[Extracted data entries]

● ● ●

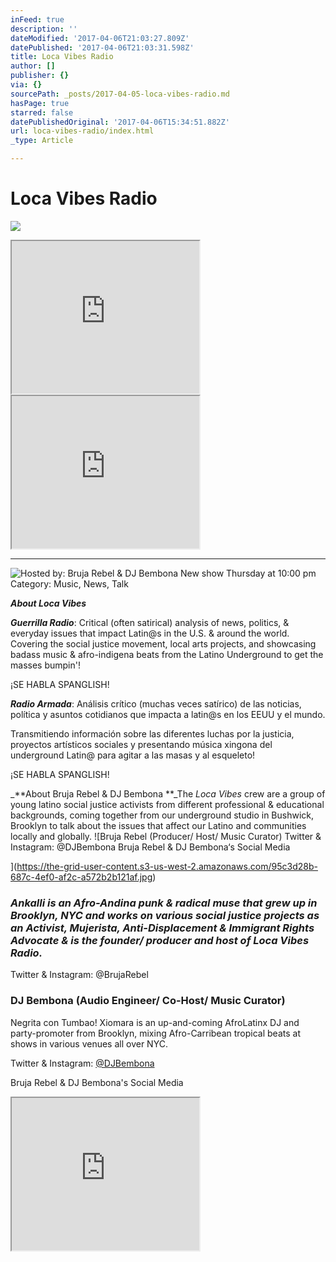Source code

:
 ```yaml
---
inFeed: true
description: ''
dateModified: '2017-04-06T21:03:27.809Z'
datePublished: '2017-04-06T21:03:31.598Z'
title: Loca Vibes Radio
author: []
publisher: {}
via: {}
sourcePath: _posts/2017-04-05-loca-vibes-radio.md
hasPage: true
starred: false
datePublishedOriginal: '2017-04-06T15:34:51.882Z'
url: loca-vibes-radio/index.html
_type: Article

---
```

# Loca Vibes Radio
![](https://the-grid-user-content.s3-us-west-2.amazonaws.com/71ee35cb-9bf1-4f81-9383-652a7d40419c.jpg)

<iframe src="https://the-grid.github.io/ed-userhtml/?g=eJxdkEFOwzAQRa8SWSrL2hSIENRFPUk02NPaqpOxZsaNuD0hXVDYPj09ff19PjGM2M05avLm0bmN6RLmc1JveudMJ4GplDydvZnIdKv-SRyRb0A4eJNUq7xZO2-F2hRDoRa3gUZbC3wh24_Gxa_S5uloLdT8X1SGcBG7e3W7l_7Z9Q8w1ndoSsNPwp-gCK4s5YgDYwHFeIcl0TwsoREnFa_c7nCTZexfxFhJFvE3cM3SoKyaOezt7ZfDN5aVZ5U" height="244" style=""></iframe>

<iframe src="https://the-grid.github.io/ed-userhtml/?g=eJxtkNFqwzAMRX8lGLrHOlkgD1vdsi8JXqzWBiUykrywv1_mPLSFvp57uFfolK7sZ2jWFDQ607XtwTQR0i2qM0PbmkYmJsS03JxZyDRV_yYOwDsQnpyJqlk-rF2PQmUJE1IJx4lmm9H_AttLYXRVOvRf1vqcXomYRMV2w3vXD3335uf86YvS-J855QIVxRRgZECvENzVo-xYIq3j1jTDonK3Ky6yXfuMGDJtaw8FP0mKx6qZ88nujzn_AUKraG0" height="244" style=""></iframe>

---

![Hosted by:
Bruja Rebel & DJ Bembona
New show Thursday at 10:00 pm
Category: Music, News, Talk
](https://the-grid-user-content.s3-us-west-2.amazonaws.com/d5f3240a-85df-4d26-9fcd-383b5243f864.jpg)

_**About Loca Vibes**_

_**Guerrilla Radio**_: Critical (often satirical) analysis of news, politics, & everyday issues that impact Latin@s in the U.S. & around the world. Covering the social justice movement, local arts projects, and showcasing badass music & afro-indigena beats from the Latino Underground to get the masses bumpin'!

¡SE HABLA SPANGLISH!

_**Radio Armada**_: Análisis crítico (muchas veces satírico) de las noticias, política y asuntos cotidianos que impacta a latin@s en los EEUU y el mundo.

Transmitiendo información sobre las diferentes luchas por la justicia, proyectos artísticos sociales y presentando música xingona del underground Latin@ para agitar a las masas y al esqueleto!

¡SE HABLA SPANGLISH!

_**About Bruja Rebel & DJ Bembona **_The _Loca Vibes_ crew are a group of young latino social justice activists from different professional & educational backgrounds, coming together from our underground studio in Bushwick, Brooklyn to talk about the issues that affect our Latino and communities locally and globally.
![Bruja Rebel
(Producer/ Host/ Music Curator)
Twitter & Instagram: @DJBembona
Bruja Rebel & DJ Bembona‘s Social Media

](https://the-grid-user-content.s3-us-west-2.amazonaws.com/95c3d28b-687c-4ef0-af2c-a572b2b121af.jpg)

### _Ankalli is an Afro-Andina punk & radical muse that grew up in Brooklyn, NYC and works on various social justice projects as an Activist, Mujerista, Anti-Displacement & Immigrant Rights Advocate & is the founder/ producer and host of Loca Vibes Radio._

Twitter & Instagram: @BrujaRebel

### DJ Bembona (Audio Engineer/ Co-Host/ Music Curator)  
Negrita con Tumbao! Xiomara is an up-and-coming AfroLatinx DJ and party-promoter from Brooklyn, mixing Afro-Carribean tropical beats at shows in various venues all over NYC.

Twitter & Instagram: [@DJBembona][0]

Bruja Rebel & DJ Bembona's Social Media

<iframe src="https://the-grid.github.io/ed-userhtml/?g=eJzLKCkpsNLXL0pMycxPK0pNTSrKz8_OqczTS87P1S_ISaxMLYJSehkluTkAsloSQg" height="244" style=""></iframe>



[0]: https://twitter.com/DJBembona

● ● ●

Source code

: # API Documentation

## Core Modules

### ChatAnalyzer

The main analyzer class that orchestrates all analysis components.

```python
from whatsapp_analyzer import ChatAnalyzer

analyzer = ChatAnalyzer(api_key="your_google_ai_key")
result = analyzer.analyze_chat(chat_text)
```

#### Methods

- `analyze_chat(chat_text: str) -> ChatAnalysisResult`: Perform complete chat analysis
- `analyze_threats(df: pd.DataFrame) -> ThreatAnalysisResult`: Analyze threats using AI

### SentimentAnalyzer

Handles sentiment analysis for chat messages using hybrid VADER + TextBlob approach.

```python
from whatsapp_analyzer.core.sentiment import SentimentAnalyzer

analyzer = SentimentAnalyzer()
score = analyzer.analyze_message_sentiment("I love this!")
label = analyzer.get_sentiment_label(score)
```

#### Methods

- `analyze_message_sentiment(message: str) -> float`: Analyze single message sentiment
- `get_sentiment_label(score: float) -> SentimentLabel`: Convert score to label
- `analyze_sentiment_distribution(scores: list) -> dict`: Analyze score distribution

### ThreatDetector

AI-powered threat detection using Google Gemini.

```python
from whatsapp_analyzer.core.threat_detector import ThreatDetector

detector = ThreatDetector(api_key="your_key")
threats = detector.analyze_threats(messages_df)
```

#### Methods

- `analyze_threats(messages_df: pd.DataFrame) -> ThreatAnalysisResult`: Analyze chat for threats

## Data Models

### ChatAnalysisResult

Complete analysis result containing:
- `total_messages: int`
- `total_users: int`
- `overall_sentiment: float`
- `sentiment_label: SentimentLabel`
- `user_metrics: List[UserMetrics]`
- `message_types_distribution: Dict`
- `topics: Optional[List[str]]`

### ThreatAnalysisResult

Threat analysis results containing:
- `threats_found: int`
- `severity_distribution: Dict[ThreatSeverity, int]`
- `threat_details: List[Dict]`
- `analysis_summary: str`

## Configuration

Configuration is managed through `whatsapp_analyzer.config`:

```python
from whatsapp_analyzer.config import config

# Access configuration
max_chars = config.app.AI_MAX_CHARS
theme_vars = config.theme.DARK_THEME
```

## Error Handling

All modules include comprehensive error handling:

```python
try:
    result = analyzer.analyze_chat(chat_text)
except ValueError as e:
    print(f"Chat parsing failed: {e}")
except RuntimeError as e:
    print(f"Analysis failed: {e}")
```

● ● ●

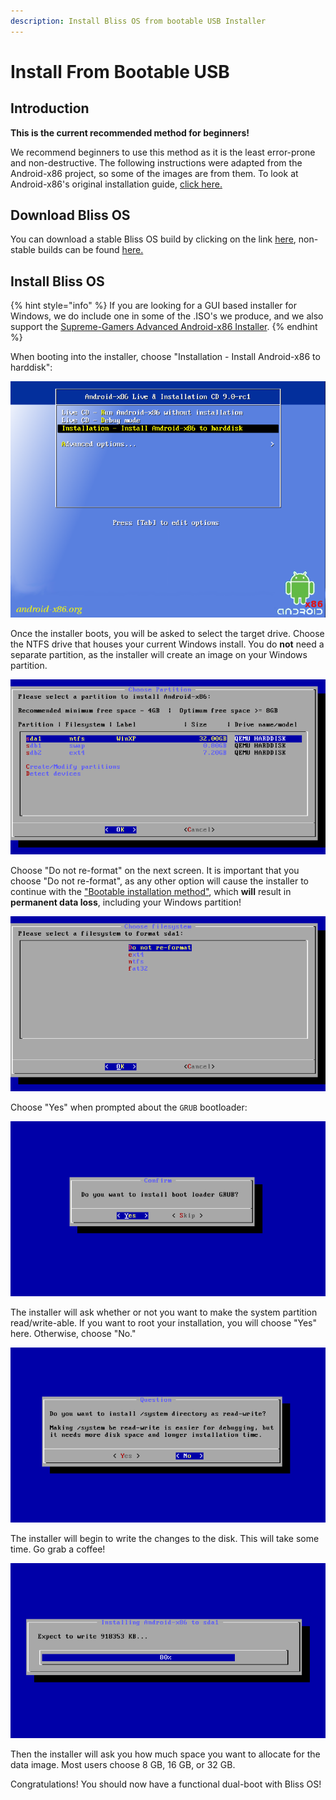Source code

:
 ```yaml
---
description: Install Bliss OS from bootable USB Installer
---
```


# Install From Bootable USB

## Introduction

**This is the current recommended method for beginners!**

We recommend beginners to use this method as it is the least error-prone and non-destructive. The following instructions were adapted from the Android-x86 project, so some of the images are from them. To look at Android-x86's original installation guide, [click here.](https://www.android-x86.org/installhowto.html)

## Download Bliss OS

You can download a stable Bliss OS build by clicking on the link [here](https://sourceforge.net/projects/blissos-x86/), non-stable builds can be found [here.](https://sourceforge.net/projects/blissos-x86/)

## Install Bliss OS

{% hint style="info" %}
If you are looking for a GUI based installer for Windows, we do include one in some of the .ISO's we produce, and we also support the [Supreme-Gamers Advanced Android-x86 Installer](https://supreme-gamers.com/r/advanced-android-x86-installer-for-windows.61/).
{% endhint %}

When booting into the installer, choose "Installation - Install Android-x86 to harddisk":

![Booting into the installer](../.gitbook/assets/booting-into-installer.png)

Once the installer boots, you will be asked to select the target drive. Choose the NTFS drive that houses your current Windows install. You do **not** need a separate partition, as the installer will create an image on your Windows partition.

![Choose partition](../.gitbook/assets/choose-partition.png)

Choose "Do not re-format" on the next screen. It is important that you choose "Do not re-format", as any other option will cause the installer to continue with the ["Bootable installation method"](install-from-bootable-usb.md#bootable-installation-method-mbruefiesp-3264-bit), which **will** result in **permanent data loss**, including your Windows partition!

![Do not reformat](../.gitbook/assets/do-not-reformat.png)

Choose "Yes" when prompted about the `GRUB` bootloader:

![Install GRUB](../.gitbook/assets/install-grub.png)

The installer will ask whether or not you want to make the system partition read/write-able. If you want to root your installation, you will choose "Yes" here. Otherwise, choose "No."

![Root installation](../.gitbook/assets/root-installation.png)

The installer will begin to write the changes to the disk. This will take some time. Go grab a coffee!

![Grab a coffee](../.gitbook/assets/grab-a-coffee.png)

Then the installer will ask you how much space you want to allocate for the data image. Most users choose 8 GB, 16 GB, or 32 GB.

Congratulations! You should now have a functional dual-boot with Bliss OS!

● ● ●

- YOUR ASSIGNMENT -
What lines in the data above carry "with"? Return them all.

- ANSWER SECTION -
Choose "Do not re-format" on the next screen. It is important that you choose "Do not re-format", as any other option will cause the installer to continue with the ["Bootable installation method"](install-from-bootable-usb.md#bootable-installation-method-mbruefiesp-3264-bit), which **will** result in **permanent data loss**, including your Windows partition!
Congratulations! You should now have a functional dual-boot with Bliss OS!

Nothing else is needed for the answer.